Don Puglisi non fu un sacerdote di comodi silenzi o di retorica: scelse di stare accanto ai più fragili, rivolgendosi in particolare ai giovani, alle famiglie in difficoltà, a chi viveva in una delle zone più degradate della città. Aveva fondato il Centro “Padre Nostro” come luogo di accoglienza, educazione, contrasto alla cultura della mafia, offrendo alternative sociali, umane e spirituali. E fu proprio questo – la scelta di non piegarsi alla logica mafiosa dell’omertà – a costargli la vita. I boss vedevano in lui una minaccia non per le armi, ma per la comunità: con la sua testimonianza incarnava il messaggio che “ognuno può fare qualcosa”. La sera del 15 settembre 1993, mentre rientrava a casa, fu colpito dai killer mandati da Cosa nostra. Si racconta che all’assassino, avvicinatosi ormai per sparare, disse: «Me l’aspettavo». Un sorriso finale, un’immagine che ha segnato la memoria collettiva.

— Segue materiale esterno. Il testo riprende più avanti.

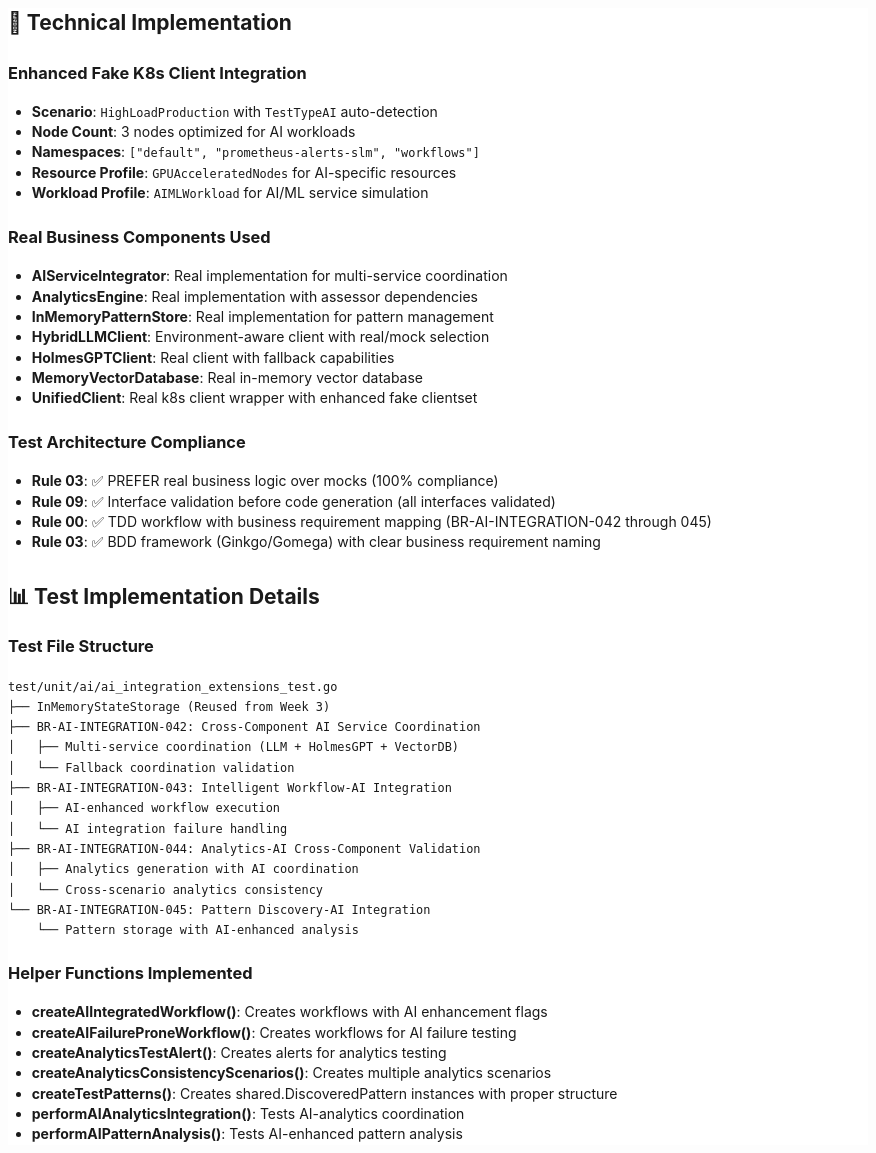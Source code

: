 ## 🔧 **Technical Implementation**

### Enhanced Fake K8s Client Integration
- **Scenario**: `HighLoadProduction` with `TestTypeAI` auto-detection
- **Node Count**: 3 nodes optimized for AI workloads
- **Namespaces**: `["default", "prometheus-alerts-slm", "workflows"]`
- **Resource Profile**: `GPUAcceleratedNodes` for AI-specific resources
- **Workload Profile**: `AIMLWorkload` for AI/ML service simulation

### Real Business Components Used
- **AIServiceIntegrator**: Real implementation for multi-service coordination
- **AnalyticsEngine**: Real implementation with assessor dependencies
- **InMemoryPatternStore**: Real implementation for pattern management
- **HybridLLMClient**: Environment-aware client with real/mock selection
- **HolmesGPTClient**: Real client with fallback capabilities
- **MemoryVectorDatabase**: Real in-memory vector database
- **UnifiedClient**: Real k8s client wrapper with enhanced fake clientset

### Test Architecture Compliance
- **Rule 03**: ✅ PREFER real business logic over mocks (100% compliance)
- **Rule 09**: ✅ Interface validation before code generation (all interfaces validated)
- **Rule 00**: ✅ TDD workflow with business requirement mapping (BR-AI-INTEGRATION-042 through 045)
- **Rule 03**: ✅ BDD framework (Ginkgo/Gomega) with clear business requirement naming

## 📊 **Test Implementation Details**

### Test File Structure
```
test/unit/ai/ai_integration_extensions_test.go
├── InMemoryStateStorage (Reused from Week 3)
├── BR-AI-INTEGRATION-042: Cross-Component AI Service Coordination
│   ├── Multi-service coordination (LLM + HolmesGPT + VectorDB)
│   └── Fallback coordination validation
├── BR-AI-INTEGRATION-043: Intelligent Workflow-AI Integration
│   ├── AI-enhanced workflow execution
│   └── AI integration failure handling
├── BR-AI-INTEGRATION-044: Analytics-AI Cross-Component Validation
│   ├── Analytics generation with AI coordination
│   └── Cross-scenario analytics consistency
└── BR-AI-INTEGRATION-045: Pattern Discovery-AI Integration
    └── Pattern storage with AI-enhanced analysis
```

### Helper Functions Implemented
- **createAIIntegratedWorkflow()**: Creates workflows with AI enhancement flags
- **createAIFailureProneWorkflow()**: Creates workflows for AI failure testing
- **createAnalyticsTestAlert()**: Creates alerts for analytics testing
- **createAnalyticsConsistencyScenarios()**: Creates multiple analytics scenarios
- **createTestPatterns()**: Creates shared.DiscoveredPattern instances with proper structure
- **performAIAnalyticsIntegration()**: Tests AI-analytics coordination
- **performAIPatternAnalysis()**: Tests AI-enhanced pattern analysis
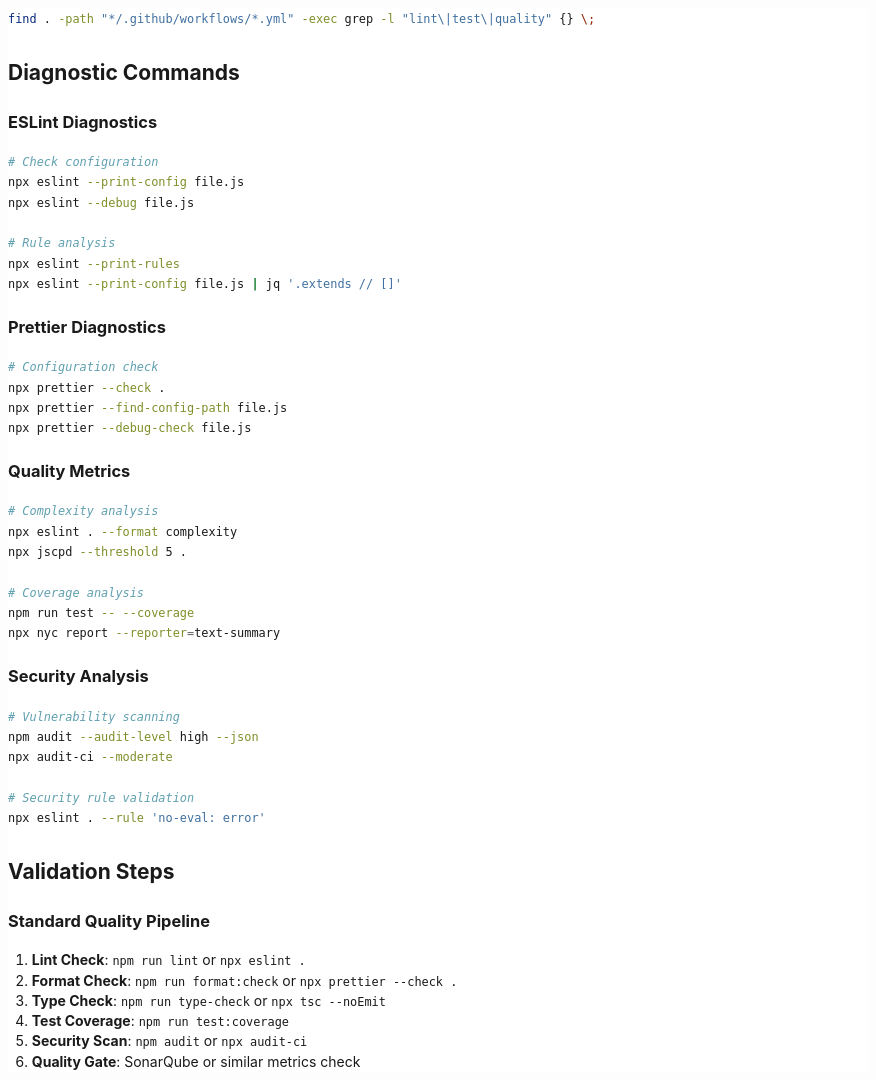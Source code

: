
 ```bash
find . -path "*/.github/workflows/*.yml" -exec grep -l "lint\|test\|quality" {} \;
```

## Diagnostic Commands

### ESLint Diagnostics
```bash
# Check configuration
npx eslint --print-config file.js
npx eslint --debug file.js

# Rule analysis
npx eslint --print-rules
npx eslint --print-config file.js | jq '.extends // []'
```

### Prettier Diagnostics
```bash
# Configuration check
npx prettier --check .
npx prettier --find-config-path file.js
npx prettier --debug-check file.js
```

### Quality Metrics
```bash
# Complexity analysis
npx eslint . --format complexity
npx jscpd --threshold 5 .

# Coverage analysis
npm run test -- --coverage
npx nyc report --reporter=text-summary
```

### Security Analysis
```bash
# Vulnerability scanning
npm audit --audit-level high --json
npx audit-ci --moderate

# Security rule validation
npx eslint . --rule 'no-eval: error'
```

## Validation Steps

### Standard Quality Pipeline
1. **Lint Check**: `npm run lint` or `npx eslint .`
2. **Format Check**: `npm run format:check` or `npx prettier --check .`
3. **Type Check**: `npm run type-check` or `npx tsc --noEmit`
4. **Test Coverage**: `npm run test:coverage`
5. **Security Scan**: `npm audit` or `npx audit-ci`
6. **Quality Gate**: SonarQube or similar metrics check
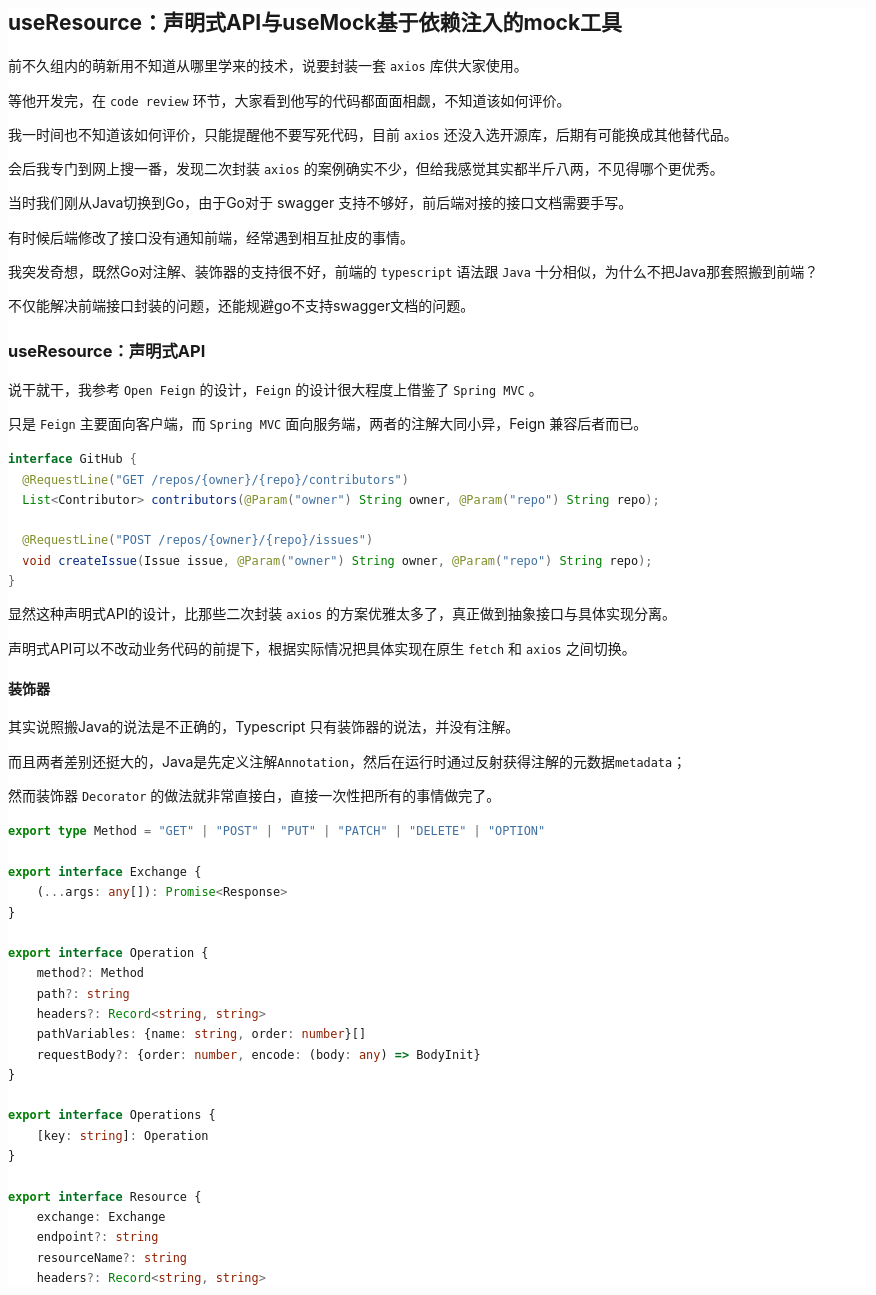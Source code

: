 ## useResource：声明式API与useMock基于依赖注入的mock工具

前不久组内的萌新用不知道从哪里学来的技术，说要封装一套 `axios` 库供大家使用。

等他开发完，在 `code review` 环节，大家看到他写的代码都面面相觑，不知道该如何评价。

我一时间也不知道该如何评价，只能提醒他不要写死代码，目前 `axios` 还没入选开源库，后期有可能换成其他替代品。

会后我专门到网上搜一番，发现二次封装 `axios` 的案例确实不少，但给我感觉其实都半斤八两，不见得哪个更优秀。

当时我们刚从Java切换到Go，由于Go对于 swagger 支持不够好，前后端对接的接口文档需要手写。

有时候后端修改了接口没有通知前端，经常遇到相互扯皮的事情。

我突发奇想，既然Go对注解、装饰器的支持很不好，前端的 `typescript` 语法跟 `Java` 十分相似，为什么不把Java那套照搬到前端？

不仅能解决前端接口封装的问题，还能规避go不支持swagger文档的问题。

### useResource：声明式API

说干就干，我参考 `Open Feign` 的设计，`Feign` 的设计很大程度上借鉴了 `Spring MVC` 。

只是 `Feign` 主要面向客户端，而 `Spring MVC` 面向服务端，两者的注解大同小异，Feign 兼容后者而已。

```java
interface GitHub {
  @RequestLine("GET /repos/{owner}/{repo}/contributors")
  List<Contributor> contributors(@Param("owner") String owner, @Param("repo") String repo);

  @RequestLine("POST /repos/{owner}/{repo}/issues")
  void createIssue(Issue issue, @Param("owner") String owner, @Param("repo") String repo);
}
```

显然这种声明式API的设计，比那些二次封装 `axios` 的方案优雅太多了，真正做到抽象接口与具体实现分离。

声明式API可以不改动业务代码的前提下，根据实际情况把具体实现在原生 `fetch` 和 `axios` 之间切换。

#### 装饰器

其实说照搬Java的说法是不正确的，Typescript 只有装饰器的说法，并没有注解。

而且两者差别还挺大的，Java是先定义注解`Annotation`，然后在运行时通过反射获得注解的元数据`metadata`；

然而装饰器 `Decorator` 的做法就非常直接白，直接一次性把所有的事情做完了。

```ts
export type Method = "GET" | "POST" | "PUT" | "PATCH" | "DELETE" | "OPTION"

export interface Exchange {
    (...args: any[]): Promise<Response>
}

export interface Operation {
    method?: Method
    path?: string
    headers?: Record<string, string>
    pathVariables: {name: string, order: number}[]
    requestBody?: {order: number, encode: (body: any) => BodyInit}
}

export interface Operations {
    [key: string]: Operation
}

export interface Resource {
    exchange: Exchange
    endpoint?: string
    resourceName?: string
    headers?: Record<string, string>
```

Nel 2013, don Puglisi è stato proclamato Beato –  nonché primo martire della mafia riconosciuto tale dalla Chiesa cattolica. Negli anni, il suo ricordo non è rimasto rituale né solo commemorativo: il Centro Padre Nostro continua la sua attività, numerose scuole e spazi sociali portano il suo nome, eventi, mostre, convegni vengono organizzati per mantenere vivo il suo insegnamento. A 32 anni di distanza, è doveroso chiedersi quanto del suo sogno sia diventato realtà. Molti riconoscono che il suo operato ha acceso una luce nella lotta contro la mafia non solo come fenomeno giudiziario, ma culturale. Eppure persistono zone – periferie urbane e quartieri difficili – dove il degrado, la disoccupazione e la mancanza di opportunità continuano a favorire l’illegalità. I giovani restano al centro delle sue attenzioni, ma le strutture e i servizi a loro destinati sono ancora spesso insufficienti. Ricordare è necessario, ma non basta: la memoria di don Puglisi deve tradursi in azioni concrete per contrastare le mafie di oggi e promuovere giustizia e dignità.

Il suo martirio non è un fatto del passato, ma una chiamata rivolta a ciascuno di noi. Ai cittadini per non restare indifferenti, alle istituzioni per essere presenti, ai giovani per credere che il cambiamento è possibile anche a partire da un gesto di solidarietà, da una parola di coraggio. Oggi, 15 settembre, non celebriamo un anniversario ma ciò che don Puglisi ha seminato: speranza, sensibilità, responsabilità. È un compito che si rinnova ogni giorno, soprattutto nei luoghi in cui la mafia trova ancora spazio. Perché la sua eredità non è fatta di ricordi, ma di semi che attendono di dare frutto.